• October 21, 2014

Foundation Pushes Technology’s Ability to Transform Government

The John S. and James L. Knight Foundation on Monday announced three new grants, totaling more than $9-million, designed to jump-start efforts to use technology to get people more engaged in civic life and to help local governments run better.

Code for America, a three-year-old nonprofit that seeks to increase the number of technology experts working to make city governments more open and efficient, will receive a $5-million grant from Knight’s Tech for Engagement program.

Code for America has four programs that help city governments and civic-oriented start-ups become more efficient through the use of technology. One of the programs, dubbed “Peace Corps for geeks,” deploys technology fellows to selected cities for a year.

In Boston, Code for America developed an app called “Adopt-a-Hydrant” that allows people to volunteer to be responsible for shoveling snow away from fire hydrants following big storms.

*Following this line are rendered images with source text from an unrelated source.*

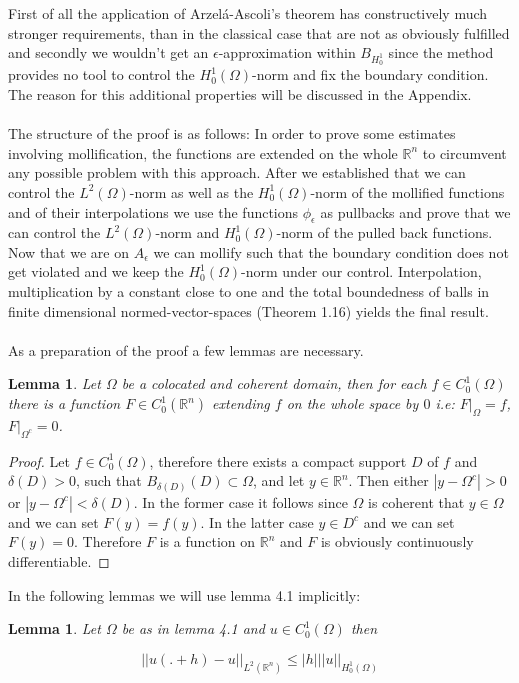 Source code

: \documentclass[11pt,a4paper,leqno]{report}
\newtheorem{lemma}[theorem]{Lemma}
\numberwithin{equation}{chapter}
\begin{document}
First of all the application of Arzel\'{a}-Ascoli's theorem has constructively much stronger requirements, than in the classical case that are not as obviously fulfilled and secondly we wouldn't get an $\epsilon$-approximation within $B_{H^1_0}$ since the method provides no tool to control the $H^1_0(\Omega)$-norm and fix the boundary condition. The reason for this additional properties will be discussed in the Appendix.
\\
\\
The structure of the proof is as follows: In order to prove some estimates involving mollification, the functions are extended on the whole $\mathbb{R}^n$ to circumvent any possible problem with this approach. After we established that we can control the $L^2(\Omega)$-norm as well as the $H^1_0(\Omega)$-norm of the mollified functions and of their interpolations we use the functions $\phi_\epsilon$
as pullbacks and prove that we can control the $L^2(\Omega)$-norm and $H^1_0(\Omega)$-norm of the pulled back functions. Now that we are on $A_\epsilon$ we can mollify such that the boundary condition does not get violated and we keep the $H^1_0(\Omega)$-norm under our control. Interpolation, multiplication by a constant close to one and the total boundedness of balls in finite dimensional normed-vector-spaces (Theorem 1.16) yields the final result.
\\
\\
As a preparation of the proof a few lemmas are necessary.
\begin{lemma} Let $\Omega$ be a colocated and coherent domain, then for each $f\in C^1_0(\Omega)$ there is a function $F\in C^1_0(\mathbb{R}^n)$ extending $f$ on the whole space by $0$ i.e: $F|_\Omega=f$, $F|_{\Omega^c}=0$.\end{lemma}
\begin{proof} Let $f\in C^1_0(\Omega)$, therefore there exists a compact support $D$ of $f$ and $\delta(D)>0$, such that $B_{\delta(D)}(D)\subset \Omega$, and let $y\in\mathbb{R}^n$. Then either $|y-\Omega^c|>0$ or $|y-\Omega^c|<\delta(D)$. In the former case it follows since $\Omega$ is coherent that $y\in\Omega$ and we can set $F(y)=f(y)$. In the latter case $y\in D^c$ and we can set $F(y)=0$. Therefore $F$ is a function on $\mathbb{R}^n$ and $F$ is obviously continuously differentiable.
\end{proof}
In the following lemmas we will use lemma 4.1 implicitly:
\begin{lemma} Let $\Omega$ be as in lemma 4.1 and $u\in C^1_0(\Omega)$ then \begin{small}\begin{equation}||u(.+h)-u||_{L^2(\mathbb{R}^n)}\leq|h|||u||_{H^1_0(\Omega)}\end{equation}\end{small}\end{lemma}
\end{document}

That app is now being spread to other cities.

The new Knight grant will enable Code for America to expand one of its four programs to 13 new communities. Although the organization typically works in a new city for just one year, in three cities where Knight has a resident program director, the program will run for four years, to test whether the longer period enables the group to have a greater impact, says Damian Thorman, the foundation’s national program director.

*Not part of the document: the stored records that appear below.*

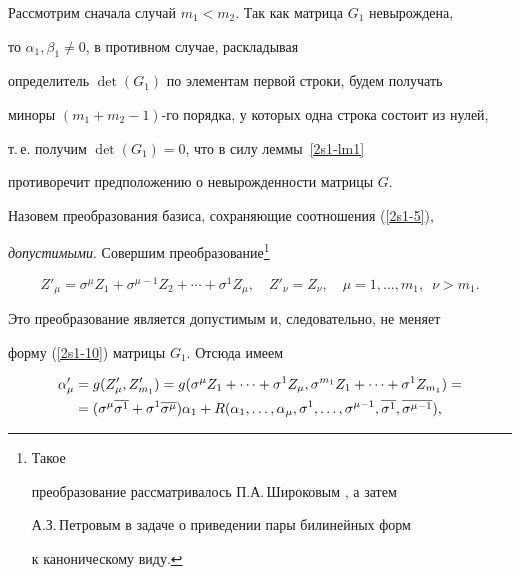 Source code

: Рассмотрим сначала случай $m_1 < m_2$. Так как матрица $G_1$ невырождена,


то $\alpha_1,\beta_1 \neq 0$, в противном случае, раскладывая


определитель $\det (G_1)$ по элементам первой строки, будем получать


миноры $(m_1+m_2-1)$-го порядка, у которых одна строка состоит из нулей,


т.\,е.{} получим $\det (G_1) = 0$, что в силу леммы~\ref{2s1-lm1}


противоречит предположению о невырожденности матрицы $G$.


\addtocounter{footnote}{-1}





Назовем преобразования базиса, сохраняющие соотношения (\ref{2s1-5}),


{\it допустимыми}. Совершим преобразование\footnote{Такое


преобразование рассматривалось П.А.\,Широковым \cite{shir2}, а затем


А.З.\,Петровым \cite{pet1} в задаче о приведении пары билинейных форм


к каноническому виду.}


$$


Z'_\mu = \sigma^\mu Z_1 + \sigma^{\mu - 1}


Z_2 + \dotsb + \sigma^1 Z_\mu, \quad Z'_\nu = Z_\nu,


\quad \mu = 1,\dotsc,m_1, \ \; \nu > m_1.


$$


Это преобразование является допустимым и, следовательно, не меняет


форму (\ref{2s1-10}) матрицы $G_1$. Отсюда имеем


\begin{multline}


\label{2-12bis}


\alpha'_\mu = g(Z'_\mu,Z'_{m_1}) = g(\sigma^\mu Z_1 + \dotsb +


\sigma^1 Z_\mu, \sigma^{m_1} Z_1 +\dotsb+ \sigma^1 Z_{m_1}) =\\


=(\sigma^\mu\ol{\sigma^1}+\sigma^1\ol{\sigma^\mu})\alpha_1 +


R(\alpha_1,\dotsc,\alpha_\mu,\sigma^1,\dotsc,\sigma^{\mu-1},\ol{\sigma^1},


\ol{\sigma^{\mu-1}}),


\end{multline}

This is the second grant Knight has awarded the organization. In 2010, Knight became the first foundation to support Code for America, with a $750,000 grant.

“We’re doubling down on this model,” Mr. Thorman says. “We want to give Code the opportunity to really scale their work.”

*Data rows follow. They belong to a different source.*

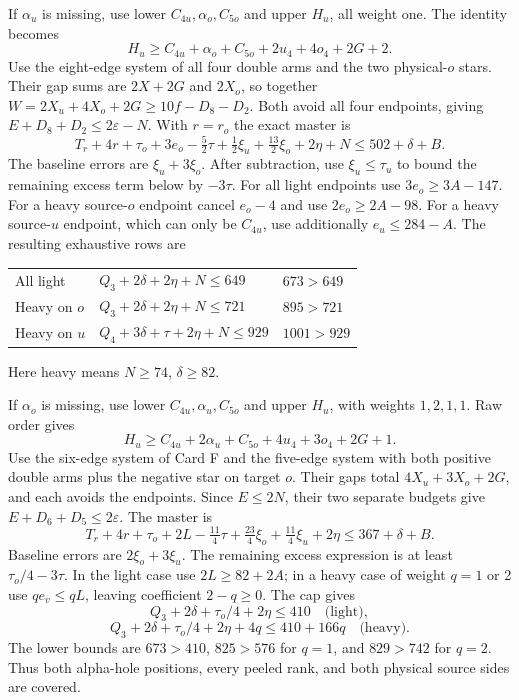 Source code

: \documentclass[11pt,letterpaper]{article}
\theoremstyle{definition}\newtheorem{definition}[theorem]{Definition}
\begin{document}
If $\alpha_u$ is missing, use lower $C_{4u},\alpha_o,C_{5o}$ and upper $H_u$, all weight one. The identity becomes
\[
 H_u\ge C_{4u}+\alpha_o+C_{5o}+2u_4+4o_4+2G+2.
\]
Use the eight-edge system of all four double arms and the two physical-$o$ stars. Their gap sums are $2X+2G$ and $2X_o$, so together $W=2X_u+4X_o+2G\ge10f-D_8-D_2$. Both avoid all four endpoints, giving $E+D_8+D_2\le2\varepsilon-N$. With $r=r_o$ the exact master is
\[
 T_r+4r+\tau_o+3e_o-\tfrac52\tau+\tfrac12\xi_u+\tfrac{13}2\xi_o+2\eta+N
 \le502+\delta+B.
\]
The baseline errors are $\xi_u+3\xi_o$. After subtraction, use $\xi_u\le\tau_u$ to bound the remaining excess term below by $-3\tau$. For all light endpoints use $3e_o\ge3A-147$. For a heavy source-$o$ endpoint cancel $e_o-4$ and use $2e_o\ge2A-98$. For a heavy source-$u$ endpoint, which can only be $C_{4u}$, use additionally $e_u\le284-A$. The resulting exhaustive rows are
\begin{center}\small
\begin{tabular}{lll}
All light&$Q_3+2\delta+2\eta+N\le649$&$673>649$\\
Heavy on $o$&$Q_3+2\delta+2\eta+N\le721$&$895>721$\\
Heavy on $u$&$Q_4+3\delta+\tau+2\eta+N\le929$&$1001>929$
\end{tabular}
\end{center}
Here heavy means $N\ge74$, $\delta\ge82$.

If $\alpha_o$ is missing, use lower $C_{4u},\alpha_u,C_{5o}$ and upper $H_u$, with weights $1,2,1,1$. Raw order gives
\[
 H_u\ge C_{4u}+2\alpha_u+C_{5o}+4u_4+3o_4+2G+1.
\]
Use the six-edge system of Card F and the five-edge system with both positive double arms plus the negative star on target $o$. Their gaps total $4X_u+3X_o+2G$, and each avoids the endpoints. Since $E\le2N$, their two separate budgets give $E+D_6+D_5\le2\varepsilon$. The master is
\[
 T_r+4r+\tau_o+2L-\tfrac{11}4\tau+\tfrac{23}4\xi_o+\tfrac{11}4\xi_u+2\eta
 \le367+\delta+B.
\]
Baseline errors are $2\xi_o+3\xi_u$. The remaining excess expression is at least $\tau_o/4-3\tau$. In the light case use $2L\ge82+2A$; in a heavy case of weight $q=1$ or 2 use $qe_v\le qL$, leaving coefficient $2-q\ge0$. The cap gives
\[
 Q_3+2\delta+\tau_o/4+2\eta\le410\quad\text{(light)},
\]
\[
 Q_3+2\delta+\tau_o/4+2\eta+4q\le410+166q\quad\text{(heavy)}.
\]
The lower bounds are $673>410$, $825>576$ for $q=1$, and $829>742$ for $q=2$. Thus both alpha-hole positions, every peeled rank, and both physical source sides are covered.
\end{document}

'Civic Technology’ Program

Knight also announced a $3.12-million grant to GovLab, a program at New York University’s Robert F. Wagner Graduate School of Public Service, to train graduate students so that they can help develop technology-based solutions for communities.

GovLab is run by Beth Noveck, a visiting professor and a former deputy chief technology officer at the White House.

Mr. Thorman says the grant may produce 500 new graduate students over five years who are trained in “civic technology”—the use of technology and data to help governments run better.

“This is an emergent field,” Mr. Thorman says. “What we’re trying to do here is accelerate the learning.”

Informing Citizens

The final grant, worth $985,000, goes to TED (Technology, Entertainment, and Design), a global set of conferences that highlight “ideas worth spreading.”

The grant will amplify and measure the impact of ideas that emerge from the conferences and will help TED develop an online platform to enable people who are inspired by “TEDTalks” to take action.

“This is at the heart of what we’re trying to do in the Tech for Engagement initiative,” Mr. Thorman says. “Once people are informed, how do we get them motivated and provide them with the opportunity to really participate in the problem solving in their communities?”

Knight will also provide a two-year sponsorship for two TED fellows whose focus is the use of technology to improve civic life. The foundation will have a major exhibit at the weeklong annual TED conference that starts Monday in Long Beach, Calif.